##### MATERIAL FOR THE TASK #####

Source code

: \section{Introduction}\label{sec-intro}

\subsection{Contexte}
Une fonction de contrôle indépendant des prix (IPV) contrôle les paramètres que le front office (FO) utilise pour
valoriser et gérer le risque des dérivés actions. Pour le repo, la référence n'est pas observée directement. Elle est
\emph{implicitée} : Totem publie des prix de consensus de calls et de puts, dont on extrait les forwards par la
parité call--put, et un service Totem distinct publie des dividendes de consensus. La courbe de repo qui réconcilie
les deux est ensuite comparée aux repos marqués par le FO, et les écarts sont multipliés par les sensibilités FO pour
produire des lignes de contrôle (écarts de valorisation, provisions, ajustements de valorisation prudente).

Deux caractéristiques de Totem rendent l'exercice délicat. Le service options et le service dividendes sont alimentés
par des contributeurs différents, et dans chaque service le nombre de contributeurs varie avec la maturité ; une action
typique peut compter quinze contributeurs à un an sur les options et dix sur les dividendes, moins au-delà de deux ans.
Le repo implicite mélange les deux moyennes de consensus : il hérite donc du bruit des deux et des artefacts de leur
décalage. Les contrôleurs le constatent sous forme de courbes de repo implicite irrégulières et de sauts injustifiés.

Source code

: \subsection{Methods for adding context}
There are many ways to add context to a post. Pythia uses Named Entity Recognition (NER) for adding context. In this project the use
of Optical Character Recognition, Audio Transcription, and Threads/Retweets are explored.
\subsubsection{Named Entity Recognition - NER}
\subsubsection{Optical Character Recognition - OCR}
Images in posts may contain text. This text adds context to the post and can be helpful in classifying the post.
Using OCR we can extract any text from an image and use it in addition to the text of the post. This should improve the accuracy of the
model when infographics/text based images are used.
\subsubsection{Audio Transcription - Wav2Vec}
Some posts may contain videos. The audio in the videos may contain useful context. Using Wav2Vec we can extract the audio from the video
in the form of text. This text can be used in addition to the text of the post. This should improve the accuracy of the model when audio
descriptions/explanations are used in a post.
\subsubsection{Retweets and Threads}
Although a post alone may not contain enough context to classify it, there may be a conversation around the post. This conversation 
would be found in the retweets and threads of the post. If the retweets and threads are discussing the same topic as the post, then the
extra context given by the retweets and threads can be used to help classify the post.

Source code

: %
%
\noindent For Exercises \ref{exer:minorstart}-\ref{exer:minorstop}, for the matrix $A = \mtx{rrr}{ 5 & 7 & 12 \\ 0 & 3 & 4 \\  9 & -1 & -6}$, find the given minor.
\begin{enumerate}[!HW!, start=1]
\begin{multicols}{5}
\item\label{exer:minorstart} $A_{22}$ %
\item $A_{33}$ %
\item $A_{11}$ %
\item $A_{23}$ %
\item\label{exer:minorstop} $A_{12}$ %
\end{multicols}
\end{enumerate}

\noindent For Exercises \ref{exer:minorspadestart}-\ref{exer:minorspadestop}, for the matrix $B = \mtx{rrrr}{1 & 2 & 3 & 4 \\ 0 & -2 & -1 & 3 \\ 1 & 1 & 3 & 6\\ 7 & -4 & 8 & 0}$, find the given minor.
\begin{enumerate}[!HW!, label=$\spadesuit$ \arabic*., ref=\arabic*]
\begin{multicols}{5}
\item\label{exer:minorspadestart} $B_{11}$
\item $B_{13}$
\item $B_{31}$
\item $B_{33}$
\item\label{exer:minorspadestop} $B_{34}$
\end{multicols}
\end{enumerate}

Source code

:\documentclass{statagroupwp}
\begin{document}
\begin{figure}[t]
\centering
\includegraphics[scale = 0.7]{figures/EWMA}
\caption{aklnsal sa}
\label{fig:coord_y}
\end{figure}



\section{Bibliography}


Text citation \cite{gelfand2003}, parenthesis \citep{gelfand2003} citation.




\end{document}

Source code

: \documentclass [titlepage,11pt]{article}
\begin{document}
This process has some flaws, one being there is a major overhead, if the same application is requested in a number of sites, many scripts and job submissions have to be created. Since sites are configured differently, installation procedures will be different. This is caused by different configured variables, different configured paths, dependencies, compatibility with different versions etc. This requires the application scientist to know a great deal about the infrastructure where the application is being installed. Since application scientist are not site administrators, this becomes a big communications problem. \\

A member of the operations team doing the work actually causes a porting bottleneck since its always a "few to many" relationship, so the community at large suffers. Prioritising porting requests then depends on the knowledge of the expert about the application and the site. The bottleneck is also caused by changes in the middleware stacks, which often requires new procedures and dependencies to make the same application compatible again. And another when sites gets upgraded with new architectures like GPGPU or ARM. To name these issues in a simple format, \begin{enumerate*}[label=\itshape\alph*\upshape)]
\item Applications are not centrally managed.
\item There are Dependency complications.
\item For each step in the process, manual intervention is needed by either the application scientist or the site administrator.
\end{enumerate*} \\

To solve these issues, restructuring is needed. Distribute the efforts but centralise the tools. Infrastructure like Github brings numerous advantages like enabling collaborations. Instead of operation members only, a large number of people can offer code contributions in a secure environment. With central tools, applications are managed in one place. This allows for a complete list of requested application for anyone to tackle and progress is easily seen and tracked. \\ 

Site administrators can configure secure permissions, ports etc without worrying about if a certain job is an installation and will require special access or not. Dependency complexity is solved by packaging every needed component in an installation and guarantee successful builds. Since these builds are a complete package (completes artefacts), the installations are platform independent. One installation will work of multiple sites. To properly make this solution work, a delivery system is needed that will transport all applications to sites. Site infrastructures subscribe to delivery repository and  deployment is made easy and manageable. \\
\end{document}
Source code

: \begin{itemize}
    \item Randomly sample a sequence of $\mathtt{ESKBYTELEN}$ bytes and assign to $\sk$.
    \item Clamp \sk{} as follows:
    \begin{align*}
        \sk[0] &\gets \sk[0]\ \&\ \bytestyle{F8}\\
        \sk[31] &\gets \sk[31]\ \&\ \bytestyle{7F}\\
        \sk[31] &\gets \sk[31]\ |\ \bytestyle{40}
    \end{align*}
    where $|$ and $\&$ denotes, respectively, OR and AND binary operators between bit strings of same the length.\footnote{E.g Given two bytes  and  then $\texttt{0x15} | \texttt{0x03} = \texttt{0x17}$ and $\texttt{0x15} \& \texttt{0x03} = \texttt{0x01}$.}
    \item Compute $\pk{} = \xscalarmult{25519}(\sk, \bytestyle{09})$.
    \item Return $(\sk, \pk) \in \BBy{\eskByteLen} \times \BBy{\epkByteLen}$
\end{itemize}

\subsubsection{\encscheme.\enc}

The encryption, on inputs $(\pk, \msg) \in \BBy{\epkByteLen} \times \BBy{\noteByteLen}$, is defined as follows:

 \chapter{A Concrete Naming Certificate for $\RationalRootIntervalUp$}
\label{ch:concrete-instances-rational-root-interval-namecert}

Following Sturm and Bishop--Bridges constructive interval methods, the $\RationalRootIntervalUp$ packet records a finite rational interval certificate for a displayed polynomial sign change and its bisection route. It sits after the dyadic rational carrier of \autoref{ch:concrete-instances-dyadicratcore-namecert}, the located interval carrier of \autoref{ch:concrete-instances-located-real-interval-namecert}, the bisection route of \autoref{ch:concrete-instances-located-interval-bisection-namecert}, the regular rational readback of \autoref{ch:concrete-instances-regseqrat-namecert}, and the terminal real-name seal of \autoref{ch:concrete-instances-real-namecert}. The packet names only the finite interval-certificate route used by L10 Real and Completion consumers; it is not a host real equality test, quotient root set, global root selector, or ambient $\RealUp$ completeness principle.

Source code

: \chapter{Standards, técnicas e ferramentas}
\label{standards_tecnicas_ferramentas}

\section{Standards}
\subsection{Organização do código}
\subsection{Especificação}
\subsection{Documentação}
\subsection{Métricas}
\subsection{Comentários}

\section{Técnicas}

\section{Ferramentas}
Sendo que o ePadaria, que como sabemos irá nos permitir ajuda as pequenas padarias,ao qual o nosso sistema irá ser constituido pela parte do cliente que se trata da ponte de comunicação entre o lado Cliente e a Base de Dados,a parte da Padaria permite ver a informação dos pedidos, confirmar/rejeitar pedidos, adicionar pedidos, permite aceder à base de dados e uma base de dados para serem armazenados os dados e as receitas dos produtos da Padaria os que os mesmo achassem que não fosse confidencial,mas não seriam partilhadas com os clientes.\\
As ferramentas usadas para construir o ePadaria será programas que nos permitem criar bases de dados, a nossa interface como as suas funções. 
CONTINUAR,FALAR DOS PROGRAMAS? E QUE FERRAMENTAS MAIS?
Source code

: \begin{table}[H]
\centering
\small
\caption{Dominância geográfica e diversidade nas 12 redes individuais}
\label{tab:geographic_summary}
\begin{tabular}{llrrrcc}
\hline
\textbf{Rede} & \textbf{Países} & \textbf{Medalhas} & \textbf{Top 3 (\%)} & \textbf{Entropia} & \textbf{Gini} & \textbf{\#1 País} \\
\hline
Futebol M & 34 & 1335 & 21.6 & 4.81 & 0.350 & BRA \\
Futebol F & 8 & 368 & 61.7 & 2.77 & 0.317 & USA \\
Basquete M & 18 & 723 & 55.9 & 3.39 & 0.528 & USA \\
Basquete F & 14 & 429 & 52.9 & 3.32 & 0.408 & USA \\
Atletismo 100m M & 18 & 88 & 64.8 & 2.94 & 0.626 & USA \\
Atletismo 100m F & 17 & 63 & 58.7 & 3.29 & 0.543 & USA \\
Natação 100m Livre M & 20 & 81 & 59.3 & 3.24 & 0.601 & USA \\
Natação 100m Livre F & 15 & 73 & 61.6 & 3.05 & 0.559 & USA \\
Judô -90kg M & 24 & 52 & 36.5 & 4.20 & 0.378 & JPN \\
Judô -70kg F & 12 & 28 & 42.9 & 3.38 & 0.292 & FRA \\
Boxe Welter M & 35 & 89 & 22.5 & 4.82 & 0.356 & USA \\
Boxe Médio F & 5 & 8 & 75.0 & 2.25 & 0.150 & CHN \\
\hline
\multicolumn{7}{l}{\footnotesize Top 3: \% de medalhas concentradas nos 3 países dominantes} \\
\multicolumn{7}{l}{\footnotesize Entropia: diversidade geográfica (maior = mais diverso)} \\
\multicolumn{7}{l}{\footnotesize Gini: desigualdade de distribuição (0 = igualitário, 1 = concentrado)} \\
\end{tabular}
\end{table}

#####

YOUR INSTRUCTIONS: Your task is to restate, word for word, the line with "Boxe Welter M" and all lines after it, ending with the last line of the data.

WRITTEN SOLUTION:
Boxe Welter M & 35 & 89 & 22.5 & 4.82 & 0.356 & USA \\
Boxe Médio F & 5 & 8 & 75.0 & 2.25 & 0.150 & CHN \\
\hline
\multicolumn{7}{l}{\footnotesize Top 3: \% de medalhas concentradas nos 3 países dominantes} \\
\multicolumn{7}{l}{\footnotesize Entropia: diversidade geográfica (maior = mais diverso)} \\
\multicolumn{7}{l}{\footnotesize Gini: desigualdade de distribuição (0 = igualitário, 1 = concentrado)} \\
\end{tabular}
\end{table}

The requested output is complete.